Consistent with the literature data, our study found that the incidence of dcSSc is lower in patients over 60 years old compared to those before 60, but regardless of the age of the disease onset [20, 23]. In most studies, the limited subtype of the disease and the presence of ACAs predominate in the LAO SSc group [5, 20]. In our observations, the late-onset patient group exhibited a tendency to higher prevalence of ACAs and significantly lower levels of either anti-RNA polymerase III antibodies or anti-Pm/Scl antibodies. The lower frequency of anti-RNA polymerase III antibodies in the LAO SSc group could be an outcome of a lower prevalence of dcSSc, since these autoantibodies are known to be a good marker of diffuse subtype of SSc [9]. Scalapino et al. describe that the phenotypic variation by age has been established in younger SSc patients (juvenile-onset SSc) who reported an increased prevalence of overlap syndrome with myositis, SSc-specific antibodies (anti-PM/Scl antibodies), and improved survival compared with adult-onset SSc [27].

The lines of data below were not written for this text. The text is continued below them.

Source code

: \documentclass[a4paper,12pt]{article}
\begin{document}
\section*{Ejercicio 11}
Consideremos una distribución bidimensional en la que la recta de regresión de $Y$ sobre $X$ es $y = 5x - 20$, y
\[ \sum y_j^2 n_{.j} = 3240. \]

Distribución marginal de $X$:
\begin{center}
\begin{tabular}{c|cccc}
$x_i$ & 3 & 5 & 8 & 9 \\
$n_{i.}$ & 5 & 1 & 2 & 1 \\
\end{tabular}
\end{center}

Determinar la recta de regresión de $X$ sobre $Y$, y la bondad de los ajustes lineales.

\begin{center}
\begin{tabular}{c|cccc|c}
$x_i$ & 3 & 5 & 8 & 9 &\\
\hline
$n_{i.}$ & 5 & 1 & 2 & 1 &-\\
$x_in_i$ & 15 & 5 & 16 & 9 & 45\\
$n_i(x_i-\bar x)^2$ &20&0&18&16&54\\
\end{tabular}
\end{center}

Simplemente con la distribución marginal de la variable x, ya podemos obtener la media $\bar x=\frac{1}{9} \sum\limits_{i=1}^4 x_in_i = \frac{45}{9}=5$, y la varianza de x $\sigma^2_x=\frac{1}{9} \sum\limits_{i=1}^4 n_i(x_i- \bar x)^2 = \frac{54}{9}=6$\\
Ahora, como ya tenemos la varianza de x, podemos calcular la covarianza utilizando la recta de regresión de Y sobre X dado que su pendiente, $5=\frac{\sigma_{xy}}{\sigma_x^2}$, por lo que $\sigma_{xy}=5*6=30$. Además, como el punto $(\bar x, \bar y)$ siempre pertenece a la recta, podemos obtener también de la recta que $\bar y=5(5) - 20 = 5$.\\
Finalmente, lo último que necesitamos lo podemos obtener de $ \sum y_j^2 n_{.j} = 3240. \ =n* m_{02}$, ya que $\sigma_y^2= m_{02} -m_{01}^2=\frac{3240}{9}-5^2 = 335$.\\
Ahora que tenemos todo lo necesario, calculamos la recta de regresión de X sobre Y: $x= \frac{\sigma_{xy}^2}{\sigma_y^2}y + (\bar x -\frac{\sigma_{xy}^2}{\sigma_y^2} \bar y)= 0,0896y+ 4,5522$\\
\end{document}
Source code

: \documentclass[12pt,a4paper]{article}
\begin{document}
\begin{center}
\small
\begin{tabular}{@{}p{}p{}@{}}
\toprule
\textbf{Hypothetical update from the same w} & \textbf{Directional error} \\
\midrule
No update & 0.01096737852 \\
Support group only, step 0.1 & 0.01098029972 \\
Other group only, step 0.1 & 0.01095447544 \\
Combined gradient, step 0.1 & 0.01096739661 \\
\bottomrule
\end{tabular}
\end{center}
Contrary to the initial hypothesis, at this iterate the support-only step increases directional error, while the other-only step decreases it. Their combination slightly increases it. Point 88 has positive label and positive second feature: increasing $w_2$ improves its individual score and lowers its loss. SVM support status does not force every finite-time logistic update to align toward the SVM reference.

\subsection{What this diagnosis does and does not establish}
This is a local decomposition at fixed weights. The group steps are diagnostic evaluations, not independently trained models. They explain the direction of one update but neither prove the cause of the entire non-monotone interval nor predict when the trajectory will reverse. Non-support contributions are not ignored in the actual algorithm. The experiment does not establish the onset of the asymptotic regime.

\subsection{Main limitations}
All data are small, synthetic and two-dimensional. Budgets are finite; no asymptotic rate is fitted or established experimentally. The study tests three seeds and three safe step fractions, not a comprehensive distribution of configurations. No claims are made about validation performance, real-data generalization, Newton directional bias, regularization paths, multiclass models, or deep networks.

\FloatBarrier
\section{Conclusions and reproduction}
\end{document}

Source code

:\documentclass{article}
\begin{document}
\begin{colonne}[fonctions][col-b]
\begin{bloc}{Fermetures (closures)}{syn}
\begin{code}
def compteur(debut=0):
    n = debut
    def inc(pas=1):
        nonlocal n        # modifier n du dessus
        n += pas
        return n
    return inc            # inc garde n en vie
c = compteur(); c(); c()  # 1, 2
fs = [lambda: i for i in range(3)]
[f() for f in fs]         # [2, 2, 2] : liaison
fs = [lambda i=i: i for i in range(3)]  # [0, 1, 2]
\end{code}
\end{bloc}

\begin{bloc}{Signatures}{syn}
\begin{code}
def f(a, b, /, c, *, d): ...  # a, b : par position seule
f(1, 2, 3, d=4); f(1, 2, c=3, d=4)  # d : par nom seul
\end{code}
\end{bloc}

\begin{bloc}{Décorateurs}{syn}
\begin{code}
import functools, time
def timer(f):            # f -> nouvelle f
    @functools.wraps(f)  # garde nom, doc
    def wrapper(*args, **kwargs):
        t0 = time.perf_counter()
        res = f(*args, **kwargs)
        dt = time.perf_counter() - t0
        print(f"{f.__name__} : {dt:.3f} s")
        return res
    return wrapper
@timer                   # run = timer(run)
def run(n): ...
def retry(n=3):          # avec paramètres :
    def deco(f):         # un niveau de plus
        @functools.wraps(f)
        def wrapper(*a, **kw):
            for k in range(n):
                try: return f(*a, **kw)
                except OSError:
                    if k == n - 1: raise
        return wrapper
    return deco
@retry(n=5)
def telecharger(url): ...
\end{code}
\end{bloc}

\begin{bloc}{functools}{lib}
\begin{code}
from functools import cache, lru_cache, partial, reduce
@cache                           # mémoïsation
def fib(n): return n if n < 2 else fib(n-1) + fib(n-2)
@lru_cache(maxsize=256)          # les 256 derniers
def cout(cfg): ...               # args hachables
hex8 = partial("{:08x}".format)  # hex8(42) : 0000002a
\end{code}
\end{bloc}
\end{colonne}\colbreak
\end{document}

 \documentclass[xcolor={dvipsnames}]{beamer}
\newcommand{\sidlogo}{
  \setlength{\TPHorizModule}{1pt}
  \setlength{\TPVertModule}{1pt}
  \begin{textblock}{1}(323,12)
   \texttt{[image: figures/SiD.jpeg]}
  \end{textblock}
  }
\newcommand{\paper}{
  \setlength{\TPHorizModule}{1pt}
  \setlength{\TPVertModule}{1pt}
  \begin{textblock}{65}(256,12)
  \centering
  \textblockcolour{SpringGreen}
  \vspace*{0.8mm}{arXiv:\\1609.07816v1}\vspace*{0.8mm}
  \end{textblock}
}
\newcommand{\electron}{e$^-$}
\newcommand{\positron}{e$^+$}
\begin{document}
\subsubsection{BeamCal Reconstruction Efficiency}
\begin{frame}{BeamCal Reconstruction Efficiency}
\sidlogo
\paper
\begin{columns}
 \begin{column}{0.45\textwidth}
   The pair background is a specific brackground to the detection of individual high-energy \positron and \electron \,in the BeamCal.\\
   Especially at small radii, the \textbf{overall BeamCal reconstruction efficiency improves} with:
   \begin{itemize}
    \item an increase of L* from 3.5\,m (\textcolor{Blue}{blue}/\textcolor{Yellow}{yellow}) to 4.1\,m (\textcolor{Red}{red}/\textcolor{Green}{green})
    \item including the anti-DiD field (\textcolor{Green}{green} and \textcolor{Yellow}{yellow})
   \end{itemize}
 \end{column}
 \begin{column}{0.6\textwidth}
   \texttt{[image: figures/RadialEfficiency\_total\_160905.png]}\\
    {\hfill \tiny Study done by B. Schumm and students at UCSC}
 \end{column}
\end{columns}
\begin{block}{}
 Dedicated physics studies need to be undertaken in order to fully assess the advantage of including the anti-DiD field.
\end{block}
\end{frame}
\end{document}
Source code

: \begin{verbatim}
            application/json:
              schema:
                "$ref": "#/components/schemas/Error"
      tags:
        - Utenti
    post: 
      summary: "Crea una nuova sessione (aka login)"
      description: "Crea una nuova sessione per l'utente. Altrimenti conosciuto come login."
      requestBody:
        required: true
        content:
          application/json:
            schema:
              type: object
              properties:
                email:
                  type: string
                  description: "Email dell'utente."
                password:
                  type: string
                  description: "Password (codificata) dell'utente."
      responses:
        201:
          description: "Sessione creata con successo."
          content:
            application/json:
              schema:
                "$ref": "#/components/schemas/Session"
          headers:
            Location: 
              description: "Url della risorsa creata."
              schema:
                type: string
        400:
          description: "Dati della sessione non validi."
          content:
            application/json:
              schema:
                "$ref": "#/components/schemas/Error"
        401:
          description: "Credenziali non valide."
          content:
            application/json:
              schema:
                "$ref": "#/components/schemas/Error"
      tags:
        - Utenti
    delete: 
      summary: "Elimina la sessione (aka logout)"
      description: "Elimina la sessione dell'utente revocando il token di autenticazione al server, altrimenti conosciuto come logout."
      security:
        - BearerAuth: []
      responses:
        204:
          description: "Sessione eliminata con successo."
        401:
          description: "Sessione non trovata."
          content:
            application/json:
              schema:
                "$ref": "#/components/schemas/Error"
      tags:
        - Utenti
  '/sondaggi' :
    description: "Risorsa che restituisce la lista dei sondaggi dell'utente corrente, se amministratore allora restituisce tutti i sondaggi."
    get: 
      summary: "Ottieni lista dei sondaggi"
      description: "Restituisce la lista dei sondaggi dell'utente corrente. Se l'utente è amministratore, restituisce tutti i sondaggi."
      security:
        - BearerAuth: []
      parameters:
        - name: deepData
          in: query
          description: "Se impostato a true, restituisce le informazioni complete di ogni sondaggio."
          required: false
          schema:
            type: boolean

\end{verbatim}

In conclusions, we have demonstrated that the clinical and serological spectrum of late-onset SSc is markedly different from that of early-onset disease and patients with LAO SSc exhibit an increased risk of specific organ involvement, primarily pulmonary arterial hypertension and renal involvement. This is mostly consistent with the results of the majority of similar studies and confirm that age at the disease onset may be an important factor influencing phenotypic variations in the clinical picture and outcomes of patients with SSc [5, 6, 20, 28, 29]. Determining these various characteristics and the awareness of the risk of certain organ manifestations in LAO SSc, particularly pulmonary arterial hypertension, should result in special care for these patients and may help to improve the personalized management of the disease; however, the differences between younger age versus older age onset SSc patients are yet to be explained and thus require further studies. The poor prognosis or higher mortality rates among LAO SSc patients, both of which are recorded in the majority of studies might be related to comorbidities and an increased risk of neoplasms in older SSc patient population [30,31,32,33].

Although our study has successfully demonstrated the different course of SSc in early and late-onset patients, it has a limitation of not reporting a control group of non-SSc age-matched individuals. Thus, the study will be continued with age-matched healthy cohorts.